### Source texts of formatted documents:
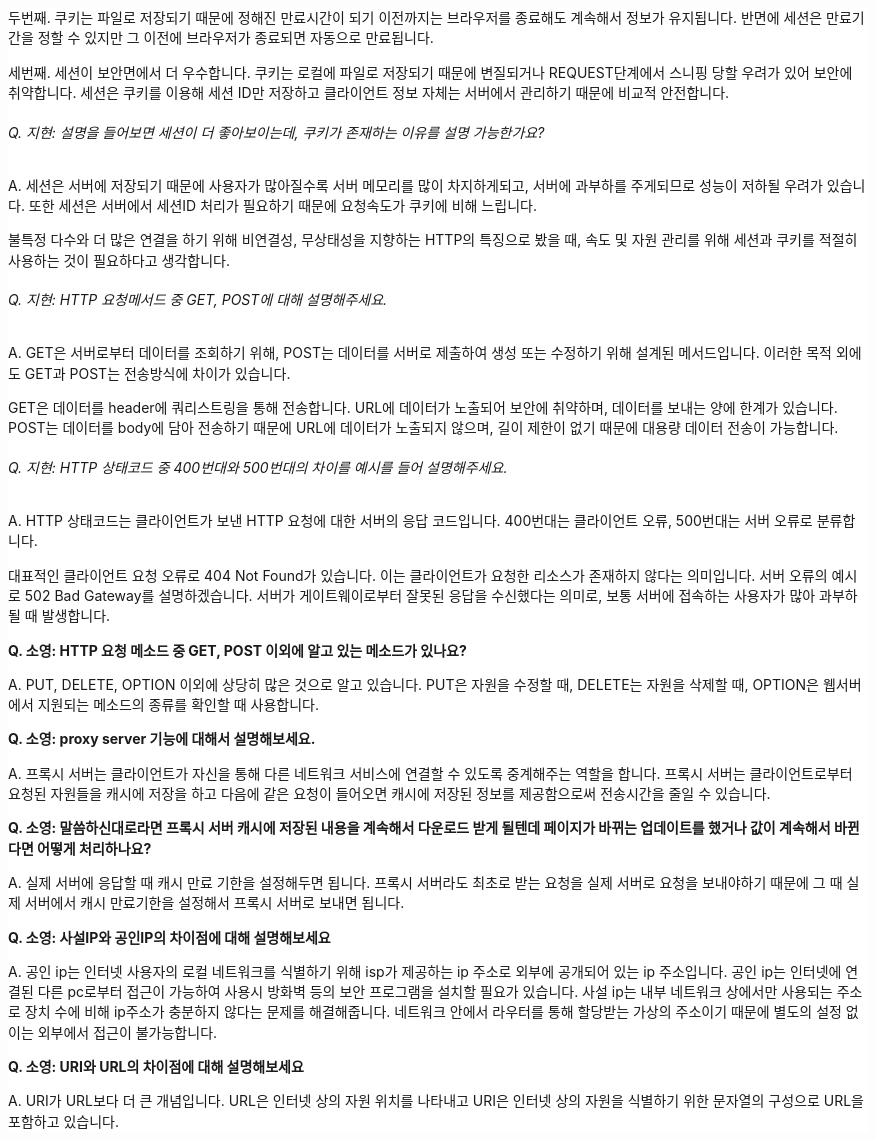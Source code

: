 두번째. 쿠키는 파일로 저장되기 때문에 정해진 만료시간이 되기 이전까지는 브라우저를 종료해도 계속해서 정보가 유지됩니다. 반면에 세션은 만료기간을 정할 수 있지만 그 이전에 브라우저가 종료되면 자동으로 만료됩니다.

세번째. 세션이 보안면에서 더 우수합니다. 쿠키는 로컬에 파일로 저장되기 때문에 변질되거나 REQUEST단계에서 스니핑 당할 우려가 있어 보안에 취약합니다. 세션은 쿠키를 이용해 세션 ID만 저장하고 클라이언트 정보 자체는 서버에서 관리하기 때문에 비교적 안전합니다.



###### Q. 지현: 설명을 들어보면 세션이 더 좋아보이는데, 쿠키가 존재하는 이유를 설명 가능한가요?

A. 세션은 서버에 저장되기 때문에 사용자가 많아질수록 서버 메모리를 많이 차지하게되고, 서버에 과부하를 주게되므로 성능이 저하될 우려가 있습니다. 또한 세션은 서버에서 세션ID 처리가 필요하기 때문에 요청속도가 쿠키에 비해 느립니다. 

불특정 다수와 더 많은 연결을 하기 위해 비연결성, 무상태성을 지향하는  HTTP의 특징으로 봤을 때, 속도 및 자원 관리를 위해 세션과 쿠키를 적절히 사용하는 것이 필요하다고 생각합니다.



###### Q. 지현: HTTP 요청메서드 중 GET, POST에 대해 설명해주세요.

A. GET은 서버로부터 데이터를 조회하기 위해, POST는 데이터를 서버로 제출하여 생성 또는 수정하기 위해 설계된 메서드입니다. 이러한 목적 외에도 GET과 POST는 전송방식에 차이가 있습니다.

GET은 데이터를 header에 쿼리스트링을 통해 전송합니다. URL에 데이터가 노출되어 보안에 취약하며, 데이터를 보내는 양에 한계가 있습니다. POST는 데이터를 body에 담아 전송하기 때문에 URL에 데이터가  노출되지 않으며, 길이 제한이 없기 때문에 대용량 데이터 전송이 가능합니다.



###### Q. 지현: HTTP 상태코드 중 400번대와 500번대의 차이를 예시를 들어 설명해주세요.

A. HTTP 상태코드는 클라이언트가 보낸 HTTP 요청에 대한 서버의 응답 코드입니다.  400번대는 클라이언트 오류, 500번대는 서버 오류로 분류합니다. 

대표적인 클라이언트 요청 오류로 404 Not Found가 있습니다. 이는 클라이언트가 요청한 리소스가 존재하지 않다는 의미입니다. 서버 오류의 예시로 502 Bad Gateway를 설명하겠습니다. 서버가 게이트웨이로부터 잘못된 응답을 수신했다는 의미로, 보통 서버에 접속하는 사용자가 많아 과부하될 때 발생합니다.

**Q. 소영: HTTP 요청 메소드 중 GET, POST 이외에 알고 있는 메소드가 있나요?**

A. 	PUT, DELETE, OPTION 이외에 상당히 많은 것으로 알고 있습니다. PUT은 자원을 수정할 때, DELETE는 자원을 삭제할 때, OPTION은 웹서버에서 지원되는 메소드의 종류를 확인할 때 사용합니다.

**Q. 소영: proxy server 기능에 대해서 설명해보세요.**

A. 프록시 서버는 클라이언트가 자신을 통해 다른 네트워크 서비스에 연결할 수 있도록 중계해주는 역할을 합니다. 프록시 서버는 클라이언트로부터 요청된 자원들을 캐시에 저장을 하고 다음에 같은 요청이 들어오면 캐시에 저장된 정보를 제공함으로써 전송시간을 줄일 수 있습니다.

**Q. 소영: 말씀하신대로라면 프록시 서버 캐시에 저장된 내용을 계속해서 다운로드 받게 될텐데 페이지가 바뀌는 업데이트를 했거나 값이 계속해서 바뀐다면 어떻게 처리하나요?**

A. 실제 서버에 응답할 때 캐시 만료 기한을 설정해두면 됩니다. 프록시 서버라도 최초로 받는 요청을 실제 서버로 요청을 보내야하기 때문에 그 때 실제 서버에서 캐시 만료기한을 설정해서 프록시 서버로 보내면 됩니다. 

**Q. 소영: 사설IP와 공인IP의 차이점에 대해 설명해보세요**

A. 공인 ip는 인터넷 사용자의 로컬 네트워크를 식별하기 위해 isp가 제공하는 ip 주소로 외부에 공개되어 있는 ip 주소입니다. 공인 ip는 인터넷에 연결된 다른 pc로부터 접근이 가능하여 사용시 방화벽 등의 보안 프로그램을 설치할 필요가 있습니다. 사설 ip는 내부 네트워크 상에서만 사용되는 주소로 장치 수에 비해 ip주소가 충분하지 않다는 문제를 해결해줍니다. 네트워크 안에서 라우터를 통해 할당받는 가상의 주소이기 때문에 별도의 설정 없이는 외부에서 접근이 불가능합니다.

**Q. 소영: URI와 URL의 차이점에 대해 설명해보세요**

A. URI가 URL보다 더 큰 개념입니다. URL은 인터넷 상의 자원 위치를 나타내고 URI은 인터넷 상의 자원을 식별하기 위한 문자열의 구성으로 URL을 포함하고 있습니다.

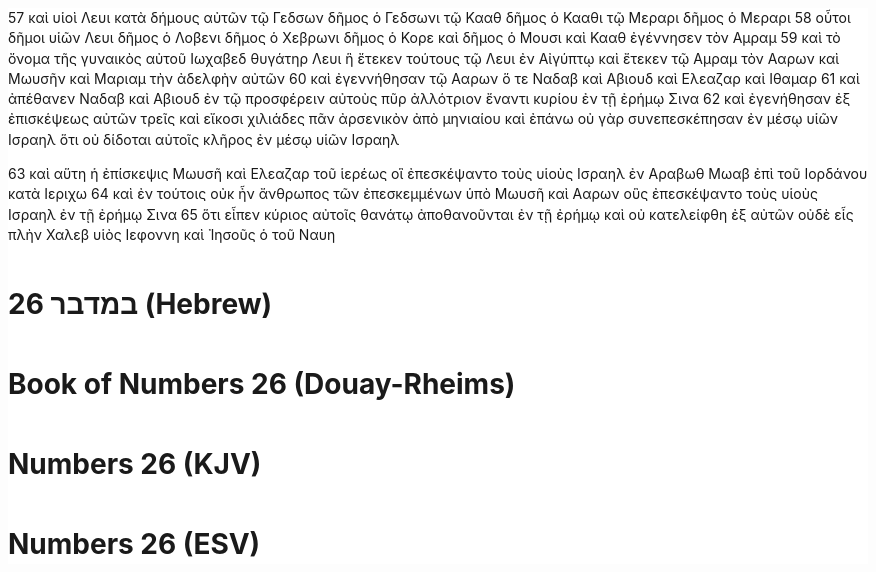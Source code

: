 57 καὶ υἱοὶ Λευι κατὰ δήμους αὐτῶν τῷ Γεδσων δῆμος ὁ Γεδσωνι τῷ Κααθ δῆμος ὁ Κααθι τῷ Μεραρι δῆμος ὁ Μεραρι
58 οὗτοι δῆμοι υἱῶν Λευι δῆμος ὁ Λοβενι δῆμος ὁ Χεβρωνι δῆμος ὁ Κορε καὶ δῆμος ὁ Μουσι καὶ Κααθ ἐγέννησεν τὸν Αμραμ
59 καὶ τὸ ὄνομα τῆς γυναικὸς αὐτοῦ Ιωχαβεδ θυγάτηρ Λευι ἣ ἔτεκεν τούτους τῷ Λευι ἐν Αἰγύπτῳ καὶ ἔτεκεν τῷ Αμραμ τὸν Ααρων καὶ Μωυσῆν καὶ Μαριαμ τὴν ἀδελφὴν αὐτῶν
60 καὶ ἐγεννήθησαν τῷ Ααρων ὅ τε Ναδαβ καὶ Αβιουδ καὶ Ελεαζαρ καὶ Ιθαμαρ
61 καὶ ἀπέθανεν Ναδαβ καὶ Αβιουδ ἐν τῷ προσφέρειν αὐτοὺς πῦρ ἀλλότριον ἔναντι κυρίου ἐν τῇ ἐρήμῳ Σινα
62 καὶ ἐγενήθησαν ἐξ ἐπισκέψεως αὐτῶν τρεῖς καὶ εἴκοσι χιλιάδες πᾶν ἀρσενικὸν ἀπὸ μηνιαίου καὶ ἐπάνω οὐ γὰρ συνεπεσκέπησαν ἐν μέσῳ υἱῶν Ισραηλ ὅτι οὐ δίδοται αὐτοῖς κλῆρος ἐν μέσῳ υἱῶν Ισραηλ

63 καὶ αὕτη ἡ ἐπίσκεψις Μωυσῆ καὶ Ελεαζαρ τοῦ ἱερέως οἳ ἐπεσκέψαντο τοὺς υἱοὺς Ισραηλ ἐν Αραβωθ Μωαβ ἐπὶ τοῦ Ιορδάνου κατὰ Ιεριχω
64 καὶ ἐν τούτοις οὐκ ἦν ἄνθρωπος τῶν ἐπεσκεμμένων ὑπὸ Μωυσῆ καὶ Ααρων οὓς ἐπεσκέψαντο τοὺς υἱοὺς Ισραηλ ἐν τῇ ἐρήμῳ Σινα
65 ὅτι εἶπεν κύριος αὐτοῖς θανάτῳ ἀποθανοῦνται ἐν τῇ ἐρήμῳ καὶ οὐ κατελείφθη ἐξ αὐτῶν οὐδὲ εἷς πλὴν Χαλεβ υἱὸς Ιεφοννη καὶ Ἰησοῦς ὁ τοῦ Ναυη


# 26 במדבר (Hebrew)


# Book of Numbers 26 (Douay-Rheims)


# Numbers 26 (KJV)


# Numbers 26 (ESV)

### Work item:
Starting at the line that contains "A. URI가 URL보다", reproduce exactly and only the lines through the end of the entries above, with the pictures excluded.

### Answer to this problem:
A. URI가 URL보다 더 큰 개념입니다. URL은 인터넷 상의 자원 위치를 나타내고 URI은 인터넷 상의 자원을 식별하기 위한 문자열의 구성으로 URL을 포함하고 있습니다.

Source code

: 57 καὶ υἱοὶ Λευι κατὰ δήμους αὐτῶν τῷ Γεδσων δῆμος ὁ Γεδσωνι τῷ Κααθ δῆμος ὁ Κααθι τῷ Μεραρι δῆμος ὁ Μεραρι
58 οὗτοι δῆμοι υἱῶν Λευι δῆμος ὁ Λοβενι δῆμος ὁ Χεβρωνι δῆμος ὁ Κορε καὶ δῆμος ὁ Μουσι καὶ Κααθ ἐγέννησεν τὸν Αμραμ
59 καὶ τὸ ὄνομα τῆς γυναικὸς αὐτοῦ Ιωχαβεδ θυγάτηρ Λευι ἣ ἔτεκεν τούτους τῷ Λευι ἐν Αἰγύπτῳ καὶ ἔτεκεν τῷ Αμραμ τὸν Ααρων καὶ Μωυσῆν καὶ Μαριαμ τὴν ἀδελφὴν αὐτῶν
60 καὶ ἐγεννήθησαν τῷ Ααρων ὅ τε Ναδαβ καὶ Αβιουδ καὶ Ελεαζαρ καὶ Ιθαμαρ
61 καὶ ἀπέθανεν Ναδαβ καὶ Αβιουδ ἐν τῷ προσφέρειν αὐτοὺς πῦρ ἀλλότριον ἔναντι κυρίου ἐν τῇ ἐρήμῳ Σινα
62 καὶ ἐγενήθησαν ἐξ ἐπισκέψεως αὐτῶν τρεῖς καὶ εἴκοσι χιλιάδες πᾶν ἀρσενικὸν ἀπὸ μηνιαίου καὶ ἐπάνω οὐ γὰρ συνεπεσκέπησαν ἐν μέσῳ υἱῶν Ισραηλ ὅτι οὐ δίδοται αὐτοῖς κλῆρος ἐν μέσῳ υἱῶν Ισραηλ

63 καὶ αὕτη ἡ ἐπίσκεψις Μωυσῆ καὶ Ελεαζαρ τοῦ ἱερέως οἳ ἐπεσκέψαντο τοὺς υἱοὺς Ισραηλ ἐν Αραβωθ Μωαβ ἐπὶ τοῦ Ιορδάνου κατὰ Ιεριχω
64 καὶ ἐν τούτοις οὐκ ἦν ἄνθρωπος τῶν ἐπεσκεμμένων ὑπὸ Μωυσῆ καὶ Ααρων οὓς ἐπεσκέψαντο τοὺς υἱοὺς Ισραηλ ἐν τῇ ἐρήμῳ Σινα
65 ὅτι εἶπεν κύριος αὐτοῖς θανάτῳ ἀποθανοῦνται ἐν τῇ ἐρήμῳ καὶ οὐ κατελείφθη ἐξ αὐτῶν οὐδὲ εἷς πλὴν Χαλεβ υἱὸς Ιεφοννη καὶ Ἰησοῦς ὁ τοῦ Ναυη


# 26 במדבר (Hebrew)


# Book of Numbers 26 (Douay-Rheims)


# Numbers 26 (KJV)


# Numbers 26 (ESV)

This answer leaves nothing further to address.